- **Problem statement**
How many of the lines in the data contain "hero"? Give only the number.
##### Supplied data
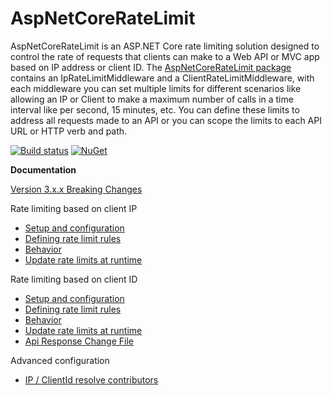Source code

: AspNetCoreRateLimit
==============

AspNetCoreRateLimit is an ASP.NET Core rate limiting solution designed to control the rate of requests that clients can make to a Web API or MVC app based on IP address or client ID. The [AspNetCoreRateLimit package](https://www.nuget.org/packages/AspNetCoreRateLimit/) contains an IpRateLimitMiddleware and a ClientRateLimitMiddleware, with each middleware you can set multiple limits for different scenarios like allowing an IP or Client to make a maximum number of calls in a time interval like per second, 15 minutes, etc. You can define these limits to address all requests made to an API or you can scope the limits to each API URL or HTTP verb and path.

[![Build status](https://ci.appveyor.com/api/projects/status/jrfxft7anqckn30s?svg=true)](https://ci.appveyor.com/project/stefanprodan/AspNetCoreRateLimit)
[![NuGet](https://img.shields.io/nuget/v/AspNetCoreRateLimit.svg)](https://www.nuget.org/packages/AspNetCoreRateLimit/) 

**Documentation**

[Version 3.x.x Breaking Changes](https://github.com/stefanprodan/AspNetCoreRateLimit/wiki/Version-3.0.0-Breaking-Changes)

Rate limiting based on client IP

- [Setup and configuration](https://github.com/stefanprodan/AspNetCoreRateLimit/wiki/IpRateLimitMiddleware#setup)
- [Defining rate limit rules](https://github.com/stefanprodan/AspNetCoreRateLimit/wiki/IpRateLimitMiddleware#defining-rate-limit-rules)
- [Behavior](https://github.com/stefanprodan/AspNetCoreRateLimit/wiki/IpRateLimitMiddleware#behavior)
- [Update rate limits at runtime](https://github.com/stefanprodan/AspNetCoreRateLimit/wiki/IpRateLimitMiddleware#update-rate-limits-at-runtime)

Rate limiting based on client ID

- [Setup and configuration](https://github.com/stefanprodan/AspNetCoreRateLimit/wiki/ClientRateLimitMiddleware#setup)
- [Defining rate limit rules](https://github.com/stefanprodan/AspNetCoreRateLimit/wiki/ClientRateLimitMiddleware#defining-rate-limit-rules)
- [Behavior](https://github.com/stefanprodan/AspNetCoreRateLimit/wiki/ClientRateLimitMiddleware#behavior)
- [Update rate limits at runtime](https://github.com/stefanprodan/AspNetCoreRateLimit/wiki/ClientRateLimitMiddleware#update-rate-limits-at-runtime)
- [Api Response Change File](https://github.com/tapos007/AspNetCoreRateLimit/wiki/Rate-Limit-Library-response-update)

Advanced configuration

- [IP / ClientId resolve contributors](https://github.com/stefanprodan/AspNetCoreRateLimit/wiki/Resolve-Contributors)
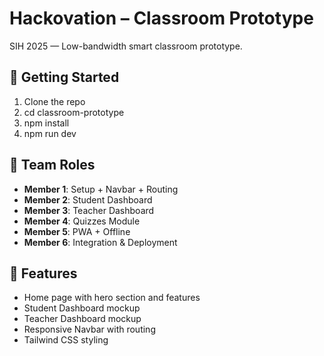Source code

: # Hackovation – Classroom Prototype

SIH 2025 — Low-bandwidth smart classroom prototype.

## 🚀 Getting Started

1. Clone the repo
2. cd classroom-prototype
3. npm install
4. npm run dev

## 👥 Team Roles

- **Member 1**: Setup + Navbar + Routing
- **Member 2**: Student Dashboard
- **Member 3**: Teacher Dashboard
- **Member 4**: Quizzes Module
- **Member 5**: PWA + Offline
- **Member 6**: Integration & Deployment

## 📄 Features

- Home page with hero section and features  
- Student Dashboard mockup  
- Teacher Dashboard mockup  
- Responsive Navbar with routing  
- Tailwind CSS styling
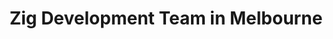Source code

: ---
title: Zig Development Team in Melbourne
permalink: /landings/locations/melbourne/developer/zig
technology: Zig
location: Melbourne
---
##########
##### Supplied data
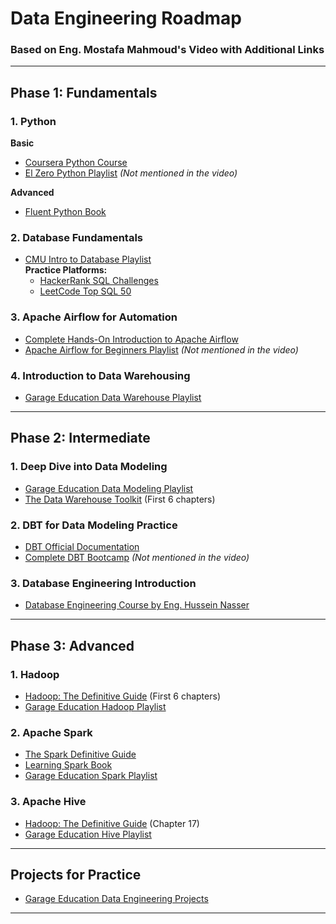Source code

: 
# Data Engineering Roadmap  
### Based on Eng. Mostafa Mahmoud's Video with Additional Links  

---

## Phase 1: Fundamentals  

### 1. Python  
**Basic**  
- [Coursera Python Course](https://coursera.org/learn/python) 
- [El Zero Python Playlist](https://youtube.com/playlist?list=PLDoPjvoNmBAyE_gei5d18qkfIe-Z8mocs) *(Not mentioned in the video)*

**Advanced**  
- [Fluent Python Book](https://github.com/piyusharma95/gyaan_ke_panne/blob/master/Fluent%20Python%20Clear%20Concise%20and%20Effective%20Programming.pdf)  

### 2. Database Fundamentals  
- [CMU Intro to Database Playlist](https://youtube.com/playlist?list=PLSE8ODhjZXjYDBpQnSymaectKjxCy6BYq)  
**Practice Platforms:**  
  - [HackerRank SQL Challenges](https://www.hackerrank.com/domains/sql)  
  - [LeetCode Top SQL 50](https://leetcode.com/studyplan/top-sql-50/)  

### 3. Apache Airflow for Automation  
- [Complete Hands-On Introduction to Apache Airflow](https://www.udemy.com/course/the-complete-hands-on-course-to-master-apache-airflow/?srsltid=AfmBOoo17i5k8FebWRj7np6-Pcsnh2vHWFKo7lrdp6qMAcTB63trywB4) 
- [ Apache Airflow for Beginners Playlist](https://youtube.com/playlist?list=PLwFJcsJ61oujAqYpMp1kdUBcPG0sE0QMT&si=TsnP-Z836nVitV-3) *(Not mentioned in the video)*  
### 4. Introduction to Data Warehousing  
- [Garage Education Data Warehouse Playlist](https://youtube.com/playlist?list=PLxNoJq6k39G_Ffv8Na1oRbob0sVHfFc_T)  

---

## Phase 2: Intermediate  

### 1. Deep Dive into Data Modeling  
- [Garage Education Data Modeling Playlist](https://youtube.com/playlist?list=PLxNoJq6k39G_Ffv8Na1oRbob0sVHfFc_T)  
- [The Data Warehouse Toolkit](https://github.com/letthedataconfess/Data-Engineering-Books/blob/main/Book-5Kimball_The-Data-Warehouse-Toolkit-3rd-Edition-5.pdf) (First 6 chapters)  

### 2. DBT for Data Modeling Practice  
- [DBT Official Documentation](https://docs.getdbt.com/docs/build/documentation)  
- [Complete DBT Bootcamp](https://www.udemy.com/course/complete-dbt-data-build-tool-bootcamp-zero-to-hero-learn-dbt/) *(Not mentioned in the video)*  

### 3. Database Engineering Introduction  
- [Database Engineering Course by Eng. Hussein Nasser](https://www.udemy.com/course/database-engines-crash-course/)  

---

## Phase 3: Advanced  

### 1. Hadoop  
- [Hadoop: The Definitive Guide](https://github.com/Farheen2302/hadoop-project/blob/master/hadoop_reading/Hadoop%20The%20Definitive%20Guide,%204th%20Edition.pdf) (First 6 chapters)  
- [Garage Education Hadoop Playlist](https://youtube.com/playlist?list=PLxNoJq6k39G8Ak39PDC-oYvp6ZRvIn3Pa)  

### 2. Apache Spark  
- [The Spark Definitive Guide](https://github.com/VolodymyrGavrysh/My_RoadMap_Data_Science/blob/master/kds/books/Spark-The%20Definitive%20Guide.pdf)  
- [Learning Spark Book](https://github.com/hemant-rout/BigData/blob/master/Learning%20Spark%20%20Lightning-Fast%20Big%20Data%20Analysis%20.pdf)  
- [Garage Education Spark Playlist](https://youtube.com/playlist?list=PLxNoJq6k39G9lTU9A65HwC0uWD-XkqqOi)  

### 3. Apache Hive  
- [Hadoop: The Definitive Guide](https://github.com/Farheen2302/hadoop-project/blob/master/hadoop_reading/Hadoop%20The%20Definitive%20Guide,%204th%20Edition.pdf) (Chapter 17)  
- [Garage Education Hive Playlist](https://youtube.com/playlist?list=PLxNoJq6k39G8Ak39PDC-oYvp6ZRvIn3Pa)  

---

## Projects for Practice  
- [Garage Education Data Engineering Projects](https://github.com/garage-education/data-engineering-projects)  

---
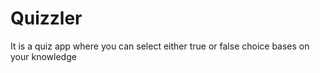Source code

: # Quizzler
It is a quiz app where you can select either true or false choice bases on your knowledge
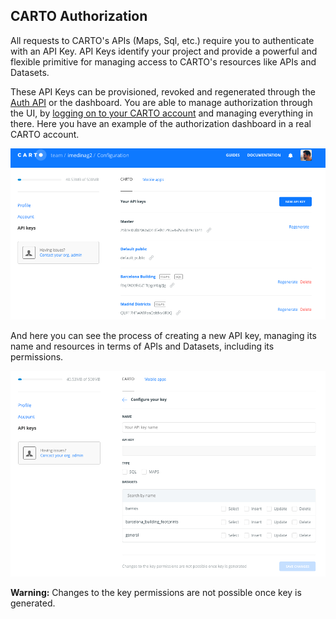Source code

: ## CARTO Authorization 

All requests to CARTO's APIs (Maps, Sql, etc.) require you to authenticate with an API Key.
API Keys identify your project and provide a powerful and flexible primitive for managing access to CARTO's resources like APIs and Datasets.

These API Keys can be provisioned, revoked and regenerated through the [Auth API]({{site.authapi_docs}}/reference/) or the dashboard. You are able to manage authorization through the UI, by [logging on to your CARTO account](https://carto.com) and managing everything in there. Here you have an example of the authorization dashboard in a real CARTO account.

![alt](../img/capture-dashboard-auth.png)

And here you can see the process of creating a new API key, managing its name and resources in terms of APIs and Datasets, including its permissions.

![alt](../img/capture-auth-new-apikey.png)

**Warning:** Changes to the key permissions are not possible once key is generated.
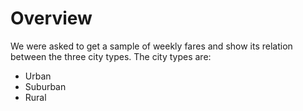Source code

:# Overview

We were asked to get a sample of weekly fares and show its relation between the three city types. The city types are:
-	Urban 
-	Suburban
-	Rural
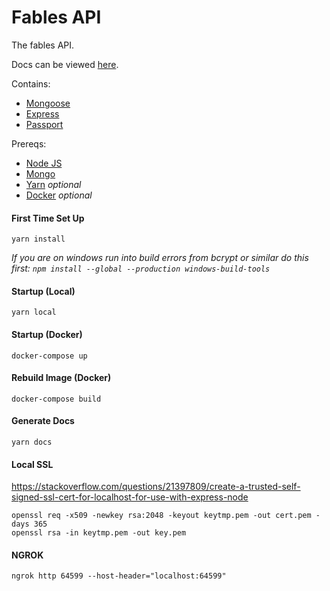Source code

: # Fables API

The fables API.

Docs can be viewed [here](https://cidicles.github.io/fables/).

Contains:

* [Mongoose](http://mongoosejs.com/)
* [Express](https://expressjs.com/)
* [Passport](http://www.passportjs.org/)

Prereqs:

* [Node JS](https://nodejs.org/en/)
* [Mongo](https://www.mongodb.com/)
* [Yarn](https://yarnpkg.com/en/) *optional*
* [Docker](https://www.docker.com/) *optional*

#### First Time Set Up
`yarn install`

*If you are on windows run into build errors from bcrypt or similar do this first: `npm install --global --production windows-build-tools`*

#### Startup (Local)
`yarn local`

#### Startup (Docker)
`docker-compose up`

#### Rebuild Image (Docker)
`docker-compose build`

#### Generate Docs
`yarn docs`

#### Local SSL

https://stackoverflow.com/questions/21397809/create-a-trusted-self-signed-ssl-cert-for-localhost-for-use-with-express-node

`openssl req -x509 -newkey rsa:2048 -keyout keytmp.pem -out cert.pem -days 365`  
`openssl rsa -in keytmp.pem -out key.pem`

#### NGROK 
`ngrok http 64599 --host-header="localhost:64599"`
##########
##### Supplied data
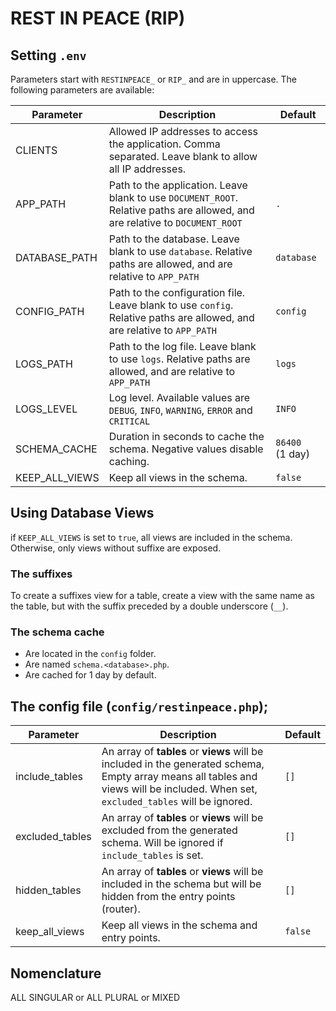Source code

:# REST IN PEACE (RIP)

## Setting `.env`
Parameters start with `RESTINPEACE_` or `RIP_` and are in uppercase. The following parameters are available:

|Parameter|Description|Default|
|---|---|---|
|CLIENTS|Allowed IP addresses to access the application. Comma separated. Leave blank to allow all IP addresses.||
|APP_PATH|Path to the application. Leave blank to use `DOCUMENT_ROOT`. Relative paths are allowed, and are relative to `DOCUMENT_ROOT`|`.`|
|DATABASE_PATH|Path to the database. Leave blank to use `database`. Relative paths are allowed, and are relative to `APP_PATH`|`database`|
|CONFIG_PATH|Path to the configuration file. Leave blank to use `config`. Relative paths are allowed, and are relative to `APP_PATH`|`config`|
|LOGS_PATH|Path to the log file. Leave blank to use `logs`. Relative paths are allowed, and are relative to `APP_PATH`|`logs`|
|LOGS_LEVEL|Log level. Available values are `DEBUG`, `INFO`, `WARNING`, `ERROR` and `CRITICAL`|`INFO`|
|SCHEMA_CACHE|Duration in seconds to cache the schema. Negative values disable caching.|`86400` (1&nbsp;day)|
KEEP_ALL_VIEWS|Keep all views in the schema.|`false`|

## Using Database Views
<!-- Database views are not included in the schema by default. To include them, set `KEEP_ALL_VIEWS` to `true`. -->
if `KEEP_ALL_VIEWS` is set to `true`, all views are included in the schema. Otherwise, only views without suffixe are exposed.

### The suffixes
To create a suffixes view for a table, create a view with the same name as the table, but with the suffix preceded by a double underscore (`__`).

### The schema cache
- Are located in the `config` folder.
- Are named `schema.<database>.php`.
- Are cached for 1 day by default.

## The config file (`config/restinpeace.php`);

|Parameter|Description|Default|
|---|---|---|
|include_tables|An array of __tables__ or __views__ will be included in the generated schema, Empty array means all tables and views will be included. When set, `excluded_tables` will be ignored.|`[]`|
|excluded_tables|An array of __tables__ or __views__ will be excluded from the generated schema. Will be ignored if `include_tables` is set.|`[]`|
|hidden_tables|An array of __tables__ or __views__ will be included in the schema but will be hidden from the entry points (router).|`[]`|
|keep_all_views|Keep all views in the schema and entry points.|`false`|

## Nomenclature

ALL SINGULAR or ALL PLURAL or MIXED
##########
- **Finished exercise**
2